Scientists studying the Zika outbreak in Brazil are becoming increasingly concerned the virus may cause eye damage in babies.
Stanford University researchers found abnormal bleeding and lesions in the eyes of three infant boys whose mothers had caught Zika while pregnant.
They want any babies known to be affected by Zika to have eye checks.
The disease is already known to cause a serious baby brain defect called microcephaly.
What is not clear is whether eye problems might be a complication of this rather than the Zika infection itself.
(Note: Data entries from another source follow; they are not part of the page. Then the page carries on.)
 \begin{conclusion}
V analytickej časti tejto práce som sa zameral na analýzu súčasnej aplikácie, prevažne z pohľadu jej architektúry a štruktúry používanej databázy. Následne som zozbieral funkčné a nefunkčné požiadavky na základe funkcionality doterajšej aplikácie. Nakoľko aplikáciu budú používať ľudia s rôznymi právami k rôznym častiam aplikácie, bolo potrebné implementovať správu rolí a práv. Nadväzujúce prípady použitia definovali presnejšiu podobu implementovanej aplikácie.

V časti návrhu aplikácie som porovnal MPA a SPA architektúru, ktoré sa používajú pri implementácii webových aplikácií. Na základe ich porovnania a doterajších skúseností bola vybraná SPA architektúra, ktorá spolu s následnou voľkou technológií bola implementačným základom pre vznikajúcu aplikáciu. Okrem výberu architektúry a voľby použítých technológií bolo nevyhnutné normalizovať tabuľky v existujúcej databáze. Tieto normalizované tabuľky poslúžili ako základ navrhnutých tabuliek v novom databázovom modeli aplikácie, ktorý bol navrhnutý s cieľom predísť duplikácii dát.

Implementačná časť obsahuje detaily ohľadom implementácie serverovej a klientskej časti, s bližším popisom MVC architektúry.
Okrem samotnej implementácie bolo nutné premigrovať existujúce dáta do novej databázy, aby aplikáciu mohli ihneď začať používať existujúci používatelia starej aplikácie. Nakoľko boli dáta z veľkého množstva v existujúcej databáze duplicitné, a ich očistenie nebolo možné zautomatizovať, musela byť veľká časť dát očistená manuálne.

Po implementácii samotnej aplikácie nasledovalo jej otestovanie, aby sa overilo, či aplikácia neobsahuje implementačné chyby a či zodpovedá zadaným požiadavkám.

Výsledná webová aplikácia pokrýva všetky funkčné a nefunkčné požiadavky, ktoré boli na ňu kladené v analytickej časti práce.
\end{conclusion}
Either is possible.
All of the three infants the researchers from Stanford and the University of Sao Paulo examined also had microcephaly.
The eye damage they found in the baby boys was to the light-sensitive layer of tissue at the back of the eye, called the retina.
There was abnormal blood vessel growth, bleeding and torpedo-shaped lesions.
Researcher Dr Darius Moshfeghi said the next step was to determine the root cause - Zika or microcephaly - to better understand which infants would need eye checks.
"To begin with it's probably sensible just to screen babies with microcephaly," he said.
"But if it turns out that Zika can cause these eye problems independently, then we would need to screen all infants of infected mothers."
He said some of the eye abnormalities would resolve or be treatable, but others could cause lasting, irreversible damage to vision.
With no vaccine or treatment, pregnant women have been advised to cover up to protect themselves against the biting mosquitoes that carry Zika.
More than 60 countries and territories now have continuing Zika transmission.